The Book of Life

Current Location

County Records Office
Bedford
United Kingdom

Classification

Book of Life (T.G. Hobbs)

On Monday, October 14th, 1918, with the Great War almost at an end, the Vicar of Luton, the Rev Arthur E. Chapman, sat down in the St Mary's Vicarage composing a letter for inclusion in the following Thursday's Luton News. In it he said he was anxious to do in Luton what was being done in other towns, that was, to have a book in which the names of all Lutonians who had fallen in the war should be inscribed.

"The book must be the best that money can buy," he wrote, "and will be placed in a conspicuous place in the Parish Church, there to remain a record for all time of all who have died for us. At present I understand there is no such list, and it is of the utmost importance that there should be one.

"The Book of Life, as it is called is not meant to take the place of a memorial, but simply to be a record of the names of the men who have gone from the borough and have died for their country. I think all will agree that such a historical record will find a fitting setting in Luton's most ancient, historic and beautiful building."

Churchwarden Samuel Green, who was also a Town Councillor, undertook the compiling of the names. By January 1919 he had 221 names for inclusion for the 'Book of Life,' which he said really meant 'The Book of Life Hereafter'.

By October 1919 the number of names had risen to around 800, the Luton News publishing them in its columns over a period of nine weeks between October and December 1919. By then 'The Book of Life' had taken on even more significance after the town's record of all who had fought in the war - estimated at between 8,000 and 9,000 local men - had been lost in the July 1919 Peace Day riots when the Town Hall was burned down.

After publishing in December 1919 the final instalment of 785 names submitted for inclusion in The Book of Life, the Luton News pointed out that it was likely there would still be omissions but the book would become in later years one of the most important documents of the town's history.

"The aftermath of big battles, such as those which took place at Festubert and Givenchy in the summer of 1915, on the Somme in 1916, that last stages of the battle of Arras in 1917, the Cambrai advance and retreat at the end of 1917, and the big German drive in March and April 1918 has inevitably left its mark in a number of cases, where all that can be recorded is this and that man is 'missing, believed killed'.

"Quite a number of Luton parents had months of anxiety after receiving an announcement of this character, and in regrettably few instances was it cancelled by later and more favourable news. In the majority of cases no further news was received, and the men concerned rest in some of those tragic little graves marked as the resting places of 'unknown British soldiers' which are not an uncommon feature on some parts of the Front where the fighting was of a fluctuating character.

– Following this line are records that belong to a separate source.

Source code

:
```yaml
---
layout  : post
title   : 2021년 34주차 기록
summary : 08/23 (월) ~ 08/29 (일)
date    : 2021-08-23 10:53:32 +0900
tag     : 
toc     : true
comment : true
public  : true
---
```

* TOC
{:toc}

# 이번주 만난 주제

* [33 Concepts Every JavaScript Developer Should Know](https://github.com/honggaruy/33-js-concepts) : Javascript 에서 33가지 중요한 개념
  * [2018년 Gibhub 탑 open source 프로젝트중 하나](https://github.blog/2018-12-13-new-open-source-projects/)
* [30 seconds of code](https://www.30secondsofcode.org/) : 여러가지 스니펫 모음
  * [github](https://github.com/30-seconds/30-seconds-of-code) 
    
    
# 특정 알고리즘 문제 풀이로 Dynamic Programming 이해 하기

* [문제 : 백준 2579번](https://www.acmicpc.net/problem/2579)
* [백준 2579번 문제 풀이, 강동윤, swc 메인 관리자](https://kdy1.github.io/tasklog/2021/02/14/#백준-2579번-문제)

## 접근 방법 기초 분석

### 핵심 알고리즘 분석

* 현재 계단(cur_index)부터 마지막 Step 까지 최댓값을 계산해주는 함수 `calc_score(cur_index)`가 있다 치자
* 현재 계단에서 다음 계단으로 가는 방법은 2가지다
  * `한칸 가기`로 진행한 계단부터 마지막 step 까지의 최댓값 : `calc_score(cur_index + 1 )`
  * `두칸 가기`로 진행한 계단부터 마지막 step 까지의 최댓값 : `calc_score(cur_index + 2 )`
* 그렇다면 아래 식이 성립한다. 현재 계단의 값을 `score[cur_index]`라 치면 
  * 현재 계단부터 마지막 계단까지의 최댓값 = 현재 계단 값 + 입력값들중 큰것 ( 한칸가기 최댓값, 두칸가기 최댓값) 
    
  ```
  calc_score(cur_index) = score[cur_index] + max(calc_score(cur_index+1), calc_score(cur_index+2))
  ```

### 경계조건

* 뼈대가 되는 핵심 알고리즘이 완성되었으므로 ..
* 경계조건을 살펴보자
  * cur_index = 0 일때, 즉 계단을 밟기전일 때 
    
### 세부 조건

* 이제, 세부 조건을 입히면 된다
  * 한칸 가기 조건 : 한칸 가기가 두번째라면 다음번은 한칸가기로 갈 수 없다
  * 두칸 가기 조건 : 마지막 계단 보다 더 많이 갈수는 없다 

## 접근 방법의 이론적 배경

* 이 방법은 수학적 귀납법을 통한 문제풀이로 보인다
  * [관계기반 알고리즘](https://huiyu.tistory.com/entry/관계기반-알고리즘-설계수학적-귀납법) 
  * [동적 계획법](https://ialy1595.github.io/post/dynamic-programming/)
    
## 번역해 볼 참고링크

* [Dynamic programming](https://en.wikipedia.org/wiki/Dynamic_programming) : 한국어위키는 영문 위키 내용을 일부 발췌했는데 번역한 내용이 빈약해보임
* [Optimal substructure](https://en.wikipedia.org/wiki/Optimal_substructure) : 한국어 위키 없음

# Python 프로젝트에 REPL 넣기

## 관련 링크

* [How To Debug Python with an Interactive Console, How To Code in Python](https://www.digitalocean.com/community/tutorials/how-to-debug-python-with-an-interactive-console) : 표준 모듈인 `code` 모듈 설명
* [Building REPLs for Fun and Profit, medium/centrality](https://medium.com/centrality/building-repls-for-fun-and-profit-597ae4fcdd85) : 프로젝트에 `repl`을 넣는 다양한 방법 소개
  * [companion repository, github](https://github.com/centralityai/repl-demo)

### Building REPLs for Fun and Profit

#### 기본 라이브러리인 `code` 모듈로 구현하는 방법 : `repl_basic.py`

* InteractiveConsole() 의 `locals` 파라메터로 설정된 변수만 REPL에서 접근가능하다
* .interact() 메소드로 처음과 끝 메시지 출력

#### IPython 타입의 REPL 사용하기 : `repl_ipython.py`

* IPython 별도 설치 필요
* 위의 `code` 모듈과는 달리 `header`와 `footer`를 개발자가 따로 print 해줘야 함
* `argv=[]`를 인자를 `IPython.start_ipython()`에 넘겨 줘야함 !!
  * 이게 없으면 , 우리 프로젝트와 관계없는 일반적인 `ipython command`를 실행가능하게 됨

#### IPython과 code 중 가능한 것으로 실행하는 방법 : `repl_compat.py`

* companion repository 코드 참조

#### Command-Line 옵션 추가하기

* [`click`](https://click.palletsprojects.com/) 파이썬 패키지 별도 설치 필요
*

"A few men rest on German soil, having failed to survive the rigours of their captivity, and one or two failed to see the day when their captors, the Turks, were overthrown. Just one or two, also, paid the price of the adventure in Russia, and there are many naval casualties in the list.

"The only other feature which requires comment is that quite a number of deaths from wounds or disease have been recorded since the signing of the Armistice.

"It is impossible to say with any accuracy how many men went from Luton into the Forces, but from very exhaustive inquiries which had been made, a total of between 8,000 and 9,000 names had been compiled at the Town Hall before the disastrous happenings in July last resulted in all the records being totally destroyed. It is practically certain that this record, which promised to be exceptionally interesting, will now never be made, and all future generations will know is that as far as is known the number of Luton's fighting men was somewhere between those two figures."

The Book of Life with its illuminated text was finally unveiled and dedicated on Sunday, November 14th, 1920, and housed in a special setting within St Mary's Church. Two years later, to mark the unveiling of the Luton War Memorial in 1922, a Luton Roll of Honour was compiled which contained the names of over 1,200 men commemorated on the memorial. The Book of Life was used as a basis for compiling the Roll of Honour.

The photographic illustrations are taken from the 1924 T. G. Hobbs book devoted to Luton Parish Church.